Welsh is leaning forward in his office, which has a steady stream of people through the door, looking for a phone charger, a certain form, or for Welsh himself. An affable man in his 40s, Welsh is not long out of hospital after losing more than 10kg when he contracted pneumonia. It doesn’t seem he has missed a beat at the Shed.

Of why the Shed is needed, he says: “It’s about people getting to a state of despair where they feel no value, maybe not in their children’s lives, they’re homeless, there’s nowhere for them to really go so they get to a state of despair.”

There are no grand statements from the men gathered at the Shed for its weekly Wednesday lunch, where fish, kangaroo burgers and potato salad are served. Nobody says, “The Shed saved my life.” People who would make those type of sweeping remarks do not frequent the place. These are men who are quiet in front of strangers; wary men, weary men.

It took Shannon, 50, years before he was able to talk to other men about how he was feeling. He says he has spent half of his life in jail, charged with murder when he was a teenager and ending up back in prison multiple times after being released.

“In and out, in and out, in and out, in and out, then I did one big spread and then I thought, ‘Bugger this, I’m pulling the plug,’” he says.

“It was my support network I had [that helped], my family, the Shed here, I come back a lot … I talk with Rick, I’ve got a sort of welfare worker ... I talk to him a lot, if I’ve got any issues, things dragging me down, I go and have a yarn, he lifts me up, a good brother.”

Shannon says “gubba” (white people) make him uncomfortable; it has been easier to connect with his parole officer and with Rick because they are also Aboriginal. The hardest time he has had since getting out of jail was immediately after his release.

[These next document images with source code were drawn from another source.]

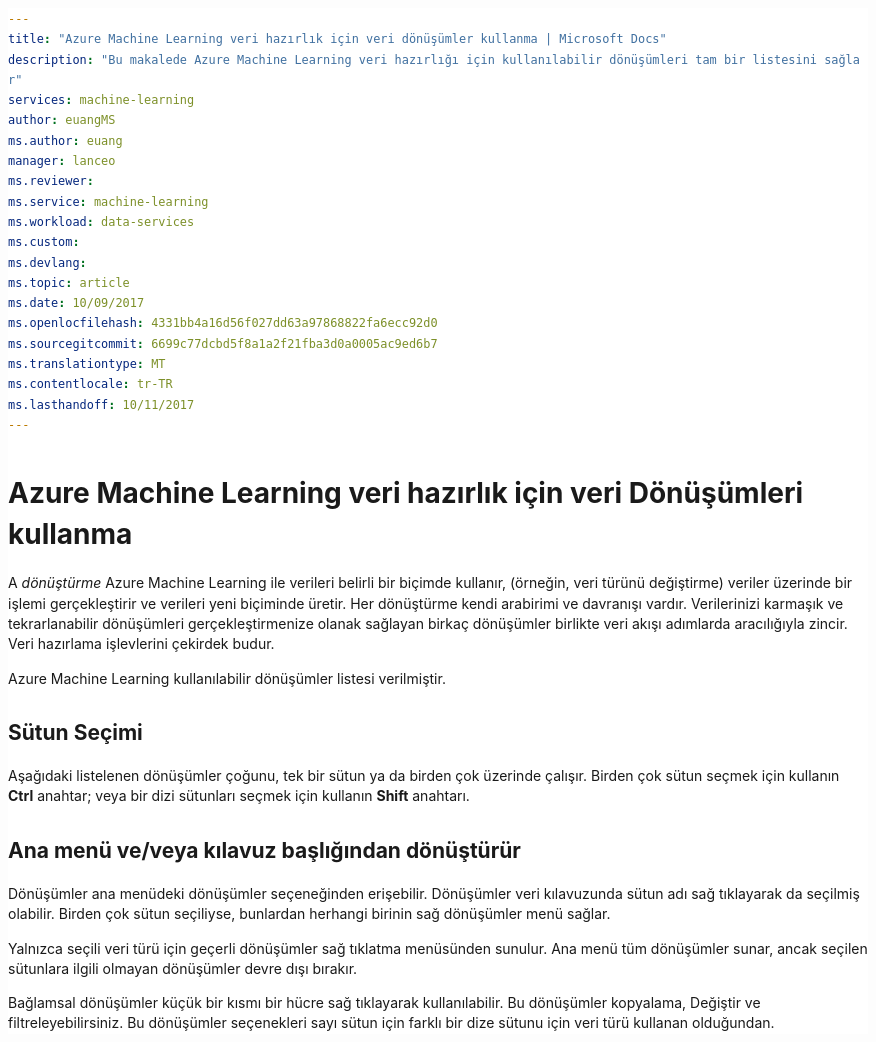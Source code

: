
 ```yaml
---
title: "Azure Machine Learning veri hazırlık için veri dönüşümler kullanma | Microsoft Docs"
description: "Bu makalede Azure Machine Learning veri hazırlığı için kullanılabilir dönüşümleri tam bir listesini sağlar"
services: machine-learning
author: euangMS
ms.author: euang
manager: lanceo
ms.reviewer: 
ms.service: machine-learning
ms.workload: data-services
ms.custom: 
ms.devlang: 
ms.topic: article
ms.date: 10/09/2017
ms.openlocfilehash: 4331bb4a16d56f027dd63a97868822fa6ecc92d0
ms.sourcegitcommit: 6699c77dcbd5f8a1a2f21fba3d0a0005ac9ed6b7
ms.translationtype: MT
ms.contentlocale: tr-TR
ms.lasthandoff: 10/11/2017
---
```

# <a name="use-data-transforms-for-data-preparation-in-azure-machine-learning"></a>Azure Machine Learning veri hazırlık için veri Dönüşümleri kullanma

A *dönüştürme* Azure Machine Learning ile verileri belirli bir biçimde kullanır, (örneğin, veri türünü değiştirme) veriler üzerinde bir işlemi gerçekleştirir ve verileri yeni biçiminde üretir. Her dönüştürme kendi arabirimi ve davranışı vardır. Verilerinizi karmaşık ve tekrarlanabilir dönüşümleri gerçekleştirmenize olanak sağlayan birkaç dönüşümler birlikte veri akışı adımlarda aracılığıyla zincir. Veri hazırlama işlevlerini çekirdek budur.

Azure Machine Learning kullanılabilir dönüşümler listesi verilmiştir. 

## <a name="column-selection"></a>Sütun Seçimi 
Aşağıdaki listelenen dönüşümler çoğunu, tek bir sütun ya da birden çok üzerinde çalışır. Birden çok sütun seçmek için kullanın **Ctrl** anahtar; veya bir dizi sütunları seçmek için kullanın **Shift** anahtarı.

## <a name="transforms-from-main-menu-andor-grid-header"></a>Ana menü ve/veya kılavuz başlığından dönüştürür 
Dönüşümler ana menüdeki dönüşümler seçeneğinden erişebilir. Dönüşümler veri kılavuzunda sütun adı sağ tıklayarak da seçilmiş olabilir. Birden çok sütun seçiliyse, bunlardan herhangi birinin sağ dönüşümler menü sağlar.

Yalnızca seçili veri türü için geçerli dönüşümler sağ tıklatma menüsünden sunulur. Ana menü tüm dönüşümler sunar, ancak seçilen sütunlara ilgili olmayan dönüşümler devre dışı bırakır.

Bağlamsal dönüşümler küçük bir kısmı bir hücre sağ tıklayarak kullanılabilir. Bu dönüşümler kopyalama, Değiştir ve filtreleyebilirsiniz. Bu dönüşümler seçenekleri sayı sütun için farklı bir dize sütunu için veri türü kullanan olduğundan.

“Being in there I see people come and go – day in, day out, week in, week out – they come back. I’d have to say when I first got out after seven years, I couldn’t adapt to outside society, I knew the inside society. It’s a freaky world. I just couldn’t adjust straight away.”

Shannon
Pinterest
Shannon says ‘gubba’ (white people) make him uncomfortable. Photograph: Mike Bowers for the Guardian

Welsh says he can usually pick the people coming to the Shed who have just finished a long stint in prison. “They will stand there and fold tea towels and stuff like that. When you’re in there you got to fold, do stuff, make the bed, so when they’re here and do that you can pick they’ve just come out of doing a long stint.”

Shannon’s sister played a key role in his recovery – he used to call her from jail when he felt he was going to get into some “trouble” and she would calm him down – but he also credits his parole officers and the Shed. He says it helped him stay away from alcohol and hard drugs, being able to come in and “have a yarn”, access services and get a feed.

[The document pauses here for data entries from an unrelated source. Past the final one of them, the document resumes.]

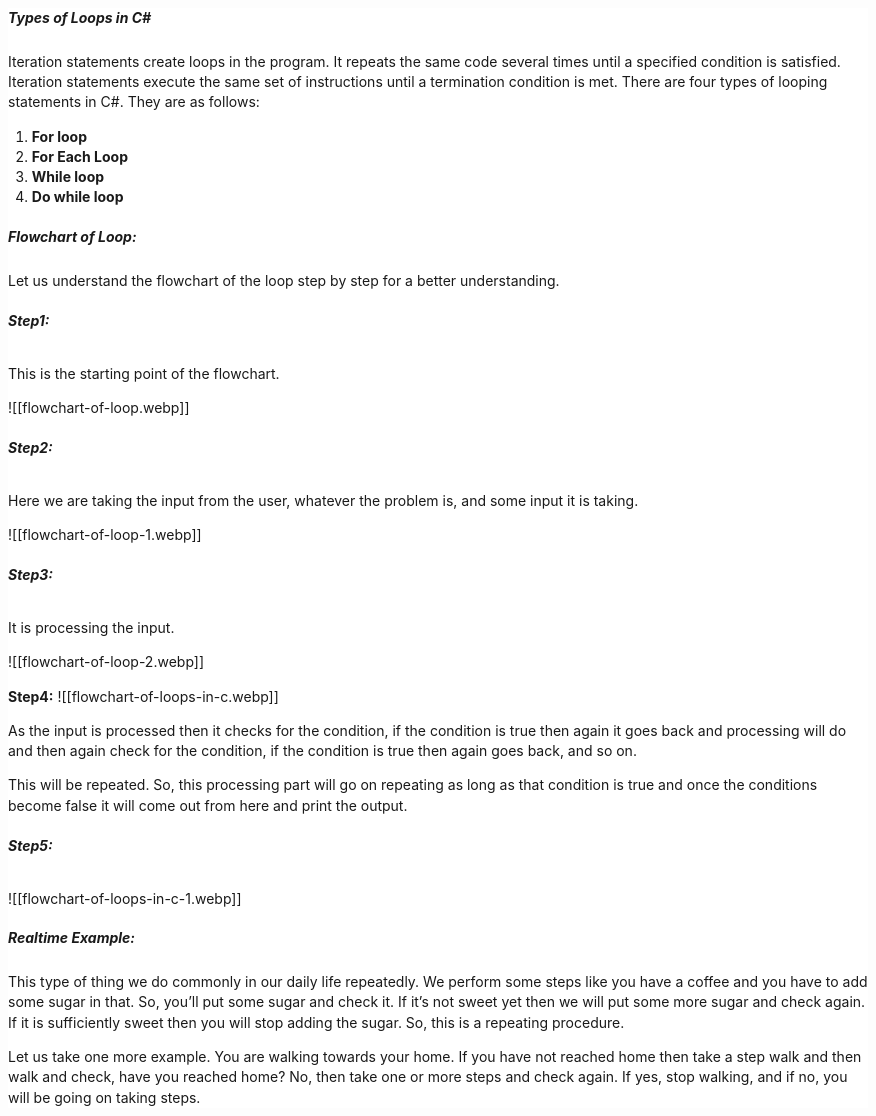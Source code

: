 ##### **Types of Loops in C#**

Iteration statements create loops in the program. It repeats the same code several times until a specified condition is satisfied. Iteration statements execute the same set of instructions until a termination condition is met. There are four types of looping statements in C#. They are as follows:

1. **For loop**
2. **For Each Loop**
3. **While loop**
4. **Do while loop**

##### **Flowchart of Loop:**

Let us understand the flowchart of the loop step by step for a better understanding.

###### **Step1:**

This is the starting point of the flowchart.

![[flowchart-of-loop.webp]]

###### **Step2:**

Here we are taking the input from the user, whatever the problem is, and some input it is taking.

![[flowchart-of-loop-1.webp]]

###### **Step3:**

It is processing the input.

![[flowchart-of-loop-2.webp]]

**Step4:**
![[flowchart-of-loops-in-c.webp]]

As the input is processed then it checks for the condition, if the condition is true then again it goes back and processing will do and then again check for the condition, if the condition is true then again goes back, and so on.

This will be repeated. So, this processing part will go on repeating as long as that condition is true and once the conditions become false it will come out from here and print the output.

###### **Step5:**

![[flowchart-of-loops-in-c-1.webp]]

##### **Realtime Example:**

This type of thing we do commonly in our daily life repeatedly. We perform some steps like you have a coffee and you have to add some sugar in that. So, you’ll put some sugar and check it. If it’s not sweet yet then we will put some more sugar and check again. If it is sufficiently sweet then you will stop adding the sugar. So, this is a repeating procedure.

Let us take one more example. You are walking towards your home. If you have not reached home then take a step walk and then walk and check, have you reached home? No, then take one or more steps and check again. If yes, stop walking, and if no, you will be going on taking steps.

Paul, 37, spent a few days in jail a couple of months ago and “didn’t want to find out too much more” about it. He has finally been housed, which he calls a big deal after couchsurfing, staying with friends and even sleeping in a garden shed. Now he can concentrate on getting a job.

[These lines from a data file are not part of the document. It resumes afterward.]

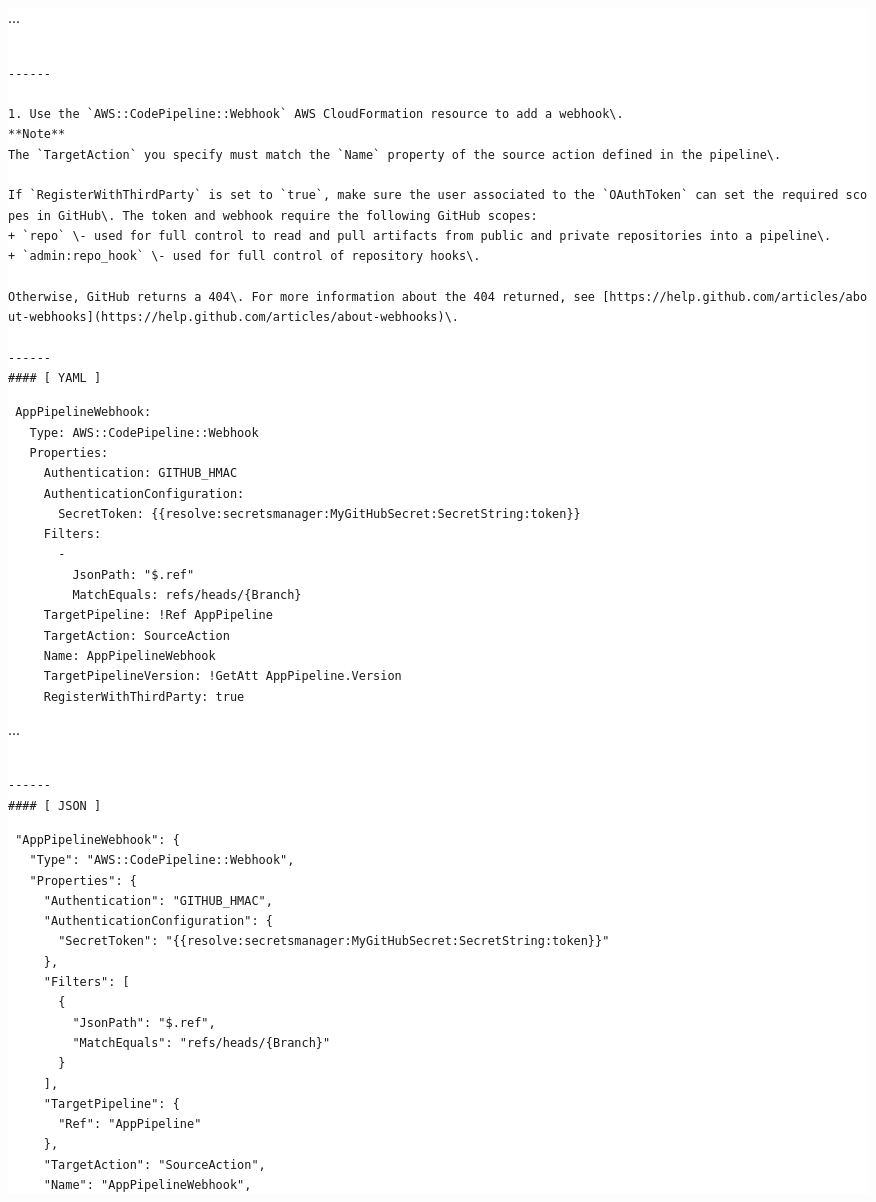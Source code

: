    
   ...
   ```

------

1. Use the `AWS::CodePipeline::Webhook` AWS CloudFormation resource to add a webhook\.
**Note**  
The `TargetAction` you specify must match the `Name` property of the source action defined in the pipeline\.

   If `RegisterWithThirdParty` is set to `true`, make sure the user associated to the `OAuthToken` can set the required scopes in GitHub\. The token and webhook require the following GitHub scopes: 
   + `repo` \- used for full control to read and pull artifacts from public and private repositories into a pipeline\. 
   + `admin:repo_hook` \- used for full control of repository hooks\.

   Otherwise, GitHub returns a 404\. For more information about the 404 returned, see [https://help.github.com/articles/about-webhooks](https://help.github.com/articles/about-webhooks)\.

------
#### [ YAML ]

   ```
     AppPipelineWebhook:
       Type: AWS::CodePipeline::Webhook
       Properties:
         Authentication: GITHUB_HMAC
         AuthenticationConfiguration:
           SecretToken: {{resolve:secretsmanager:MyGitHubSecret:SecretString:token}}
         Filters:
           - 
             JsonPath: "$.ref"
             MatchEquals: refs/heads/{Branch}
         TargetPipeline: !Ref AppPipeline
         TargetAction: SourceAction
         Name: AppPipelineWebhook
         TargetPipelineVersion: !GetAtt AppPipeline.Version
         RegisterWithThirdParty: true
   
   
   ...
   ```

------
#### [ JSON ]

   ```
     "AppPipelineWebhook": {
       "Type": "AWS::CodePipeline::Webhook",
       "Properties": {
         "Authentication": "GITHUB_HMAC",
         "AuthenticationConfiguration": {
           "SecretToken": "{{resolve:secretsmanager:MyGitHubSecret:SecretString:token}}"
         },
         "Filters": [
           {
             "JsonPath": "$.ref",
             "MatchEquals": "refs/heads/{Branch}"
           }
         ],
         "TargetPipeline": {
           "Ref": "AppPipeline"
         },
         "TargetAction": "SourceAction",
         "Name": "AppPipelineWebhook",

“I got told about the Shed about five years ago … I keep coming back because of the understanding,” he says. “You tell the same story over and over again and here you get people that listen. Through the Shed and Catholic Care there were a lot of people that listened.”

Asked what his life would be like if he hadn’t found the Shed, Paul lowers his eyes and stares at the floor for about 30 seconds, before finally whispering: “My life would be different.”